Dataset entries
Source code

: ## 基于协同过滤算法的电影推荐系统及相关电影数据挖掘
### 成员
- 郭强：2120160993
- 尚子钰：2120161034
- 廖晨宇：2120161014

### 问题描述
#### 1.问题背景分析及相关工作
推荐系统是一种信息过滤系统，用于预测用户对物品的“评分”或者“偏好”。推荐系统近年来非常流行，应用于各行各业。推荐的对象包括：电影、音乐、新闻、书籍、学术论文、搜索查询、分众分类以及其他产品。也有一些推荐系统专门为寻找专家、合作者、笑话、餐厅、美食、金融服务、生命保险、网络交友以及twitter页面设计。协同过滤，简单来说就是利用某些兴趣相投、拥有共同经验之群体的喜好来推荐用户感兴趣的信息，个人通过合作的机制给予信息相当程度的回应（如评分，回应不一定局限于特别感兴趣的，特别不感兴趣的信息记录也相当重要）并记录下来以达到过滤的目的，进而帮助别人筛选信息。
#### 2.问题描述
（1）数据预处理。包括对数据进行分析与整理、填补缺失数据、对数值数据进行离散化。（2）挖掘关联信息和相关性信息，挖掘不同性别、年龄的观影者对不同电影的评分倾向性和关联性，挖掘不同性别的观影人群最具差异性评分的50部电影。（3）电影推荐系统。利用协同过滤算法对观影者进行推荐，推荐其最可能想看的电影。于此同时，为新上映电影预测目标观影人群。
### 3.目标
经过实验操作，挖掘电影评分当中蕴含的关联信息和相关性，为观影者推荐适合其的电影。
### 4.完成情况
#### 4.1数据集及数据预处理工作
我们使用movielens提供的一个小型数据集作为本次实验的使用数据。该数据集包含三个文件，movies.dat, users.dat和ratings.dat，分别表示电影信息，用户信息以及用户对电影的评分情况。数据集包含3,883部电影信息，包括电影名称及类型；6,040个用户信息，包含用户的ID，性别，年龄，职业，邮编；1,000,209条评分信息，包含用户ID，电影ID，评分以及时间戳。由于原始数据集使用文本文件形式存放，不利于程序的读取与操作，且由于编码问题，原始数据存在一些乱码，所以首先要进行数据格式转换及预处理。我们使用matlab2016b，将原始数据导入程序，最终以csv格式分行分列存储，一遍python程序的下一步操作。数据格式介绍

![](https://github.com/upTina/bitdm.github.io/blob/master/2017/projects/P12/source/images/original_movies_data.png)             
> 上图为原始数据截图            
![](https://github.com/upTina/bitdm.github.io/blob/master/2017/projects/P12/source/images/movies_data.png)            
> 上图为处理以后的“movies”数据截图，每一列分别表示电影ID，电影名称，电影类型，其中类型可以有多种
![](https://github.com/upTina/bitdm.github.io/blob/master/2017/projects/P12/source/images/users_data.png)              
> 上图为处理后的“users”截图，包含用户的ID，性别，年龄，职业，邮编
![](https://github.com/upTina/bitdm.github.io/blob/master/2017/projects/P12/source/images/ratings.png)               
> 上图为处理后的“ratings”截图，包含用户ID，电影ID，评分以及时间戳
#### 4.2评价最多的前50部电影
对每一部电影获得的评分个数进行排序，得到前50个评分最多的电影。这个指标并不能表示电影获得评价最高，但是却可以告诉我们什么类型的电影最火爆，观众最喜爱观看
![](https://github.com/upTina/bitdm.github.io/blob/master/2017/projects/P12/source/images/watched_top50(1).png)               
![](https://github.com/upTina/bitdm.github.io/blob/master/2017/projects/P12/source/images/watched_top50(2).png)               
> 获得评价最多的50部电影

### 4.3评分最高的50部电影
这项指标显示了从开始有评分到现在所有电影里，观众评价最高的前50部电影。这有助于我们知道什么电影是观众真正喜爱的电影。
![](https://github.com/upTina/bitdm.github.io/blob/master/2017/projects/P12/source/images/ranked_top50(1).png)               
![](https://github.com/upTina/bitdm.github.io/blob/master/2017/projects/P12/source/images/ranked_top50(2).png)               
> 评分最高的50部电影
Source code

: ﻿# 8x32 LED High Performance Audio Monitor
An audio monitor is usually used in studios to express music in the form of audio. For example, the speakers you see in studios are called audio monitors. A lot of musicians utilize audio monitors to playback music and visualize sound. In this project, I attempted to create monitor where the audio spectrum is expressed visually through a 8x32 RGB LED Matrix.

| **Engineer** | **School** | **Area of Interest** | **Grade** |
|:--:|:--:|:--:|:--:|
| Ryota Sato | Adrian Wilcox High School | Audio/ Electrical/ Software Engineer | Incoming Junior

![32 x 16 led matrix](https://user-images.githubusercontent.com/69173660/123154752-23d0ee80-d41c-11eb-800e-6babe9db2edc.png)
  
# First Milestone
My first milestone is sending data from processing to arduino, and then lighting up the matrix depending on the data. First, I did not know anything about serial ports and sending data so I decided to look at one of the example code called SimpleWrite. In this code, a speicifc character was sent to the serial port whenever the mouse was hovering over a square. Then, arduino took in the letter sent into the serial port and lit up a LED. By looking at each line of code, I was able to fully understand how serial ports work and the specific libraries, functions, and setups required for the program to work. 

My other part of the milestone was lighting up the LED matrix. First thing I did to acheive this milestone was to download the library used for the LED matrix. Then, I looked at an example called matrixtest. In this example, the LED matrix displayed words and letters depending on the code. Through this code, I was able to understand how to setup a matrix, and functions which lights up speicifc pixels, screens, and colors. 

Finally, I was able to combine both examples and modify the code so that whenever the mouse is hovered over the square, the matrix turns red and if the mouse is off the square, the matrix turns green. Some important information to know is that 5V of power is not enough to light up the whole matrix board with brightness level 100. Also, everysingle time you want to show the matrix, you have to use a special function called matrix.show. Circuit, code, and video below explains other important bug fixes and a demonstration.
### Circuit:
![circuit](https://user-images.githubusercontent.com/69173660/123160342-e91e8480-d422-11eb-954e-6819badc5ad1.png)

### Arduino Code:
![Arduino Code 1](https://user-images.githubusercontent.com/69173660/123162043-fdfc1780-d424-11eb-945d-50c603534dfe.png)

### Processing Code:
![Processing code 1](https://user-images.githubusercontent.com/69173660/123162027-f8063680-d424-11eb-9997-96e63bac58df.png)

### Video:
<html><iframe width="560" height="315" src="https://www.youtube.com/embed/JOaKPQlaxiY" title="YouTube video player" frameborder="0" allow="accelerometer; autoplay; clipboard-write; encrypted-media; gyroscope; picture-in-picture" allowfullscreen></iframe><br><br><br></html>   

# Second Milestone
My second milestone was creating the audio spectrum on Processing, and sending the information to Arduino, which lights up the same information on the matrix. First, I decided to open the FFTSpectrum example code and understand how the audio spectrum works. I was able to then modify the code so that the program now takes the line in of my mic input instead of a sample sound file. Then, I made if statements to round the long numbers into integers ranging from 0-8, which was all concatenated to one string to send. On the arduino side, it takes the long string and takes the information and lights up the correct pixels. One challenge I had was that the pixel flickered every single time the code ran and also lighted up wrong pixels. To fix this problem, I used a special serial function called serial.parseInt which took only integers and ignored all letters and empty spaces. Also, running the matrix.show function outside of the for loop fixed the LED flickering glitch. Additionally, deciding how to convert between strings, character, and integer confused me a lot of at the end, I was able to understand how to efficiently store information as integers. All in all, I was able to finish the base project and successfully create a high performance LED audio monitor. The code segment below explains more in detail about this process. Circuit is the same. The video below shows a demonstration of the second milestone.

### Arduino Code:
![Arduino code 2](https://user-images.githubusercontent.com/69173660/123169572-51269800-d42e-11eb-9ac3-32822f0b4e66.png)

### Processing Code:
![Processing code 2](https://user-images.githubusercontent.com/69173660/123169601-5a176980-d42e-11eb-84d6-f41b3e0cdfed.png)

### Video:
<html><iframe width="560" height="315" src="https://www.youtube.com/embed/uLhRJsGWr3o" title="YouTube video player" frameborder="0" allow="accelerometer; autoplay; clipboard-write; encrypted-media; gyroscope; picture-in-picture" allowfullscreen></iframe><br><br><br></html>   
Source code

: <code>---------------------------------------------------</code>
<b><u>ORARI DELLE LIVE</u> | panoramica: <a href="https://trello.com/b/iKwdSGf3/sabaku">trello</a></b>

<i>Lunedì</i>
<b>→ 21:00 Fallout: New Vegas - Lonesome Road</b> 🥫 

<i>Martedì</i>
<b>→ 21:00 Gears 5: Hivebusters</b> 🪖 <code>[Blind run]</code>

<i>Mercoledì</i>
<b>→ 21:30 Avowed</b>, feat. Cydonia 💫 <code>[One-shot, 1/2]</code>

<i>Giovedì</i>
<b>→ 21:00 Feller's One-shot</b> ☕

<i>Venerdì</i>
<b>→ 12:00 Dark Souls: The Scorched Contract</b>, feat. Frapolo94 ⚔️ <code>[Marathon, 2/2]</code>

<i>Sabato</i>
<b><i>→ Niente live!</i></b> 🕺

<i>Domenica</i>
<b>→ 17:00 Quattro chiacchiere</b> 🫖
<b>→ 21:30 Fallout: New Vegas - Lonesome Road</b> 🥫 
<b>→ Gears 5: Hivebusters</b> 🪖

*Task prompt*. Look above for the line with "- 廖晨宇：2120161014" and the line with "#### 2.问题描述", and reproduce exactly those two lines plus every line between, nothing more.

*Completed exercise*.
- 廖晨宇：2120161014

### 问题描述
#### 1.问题背景分析及相关工作
推荐系统是一种信息过滤系统，用于预测用户对物品的“评分”或者“偏好”。推荐系统近年来非常流行，应用于各行各业。推荐的对象包括：电影、音乐、新闻、书籍、学术论文、搜索查询、分众分类以及其他产品。也有一些推荐系统专门为寻找专家、合作者、笑话、餐厅、美食、金融服务、生命保险、网络交友以及twitter页面设计。协同过滤，简单来说就是利用某些兴趣相投、拥有共同经验之群体的喜好来推荐用户感兴趣的信息，个人通过合作的机制给予信息相当程度的回应（如评分，回应不一定局限于特别感兴趣的，特别不感兴趣的信息记录也相当重要）并记录下来以达到过滤的目的，进而帮助别人筛选信息。
#### 2.问题描述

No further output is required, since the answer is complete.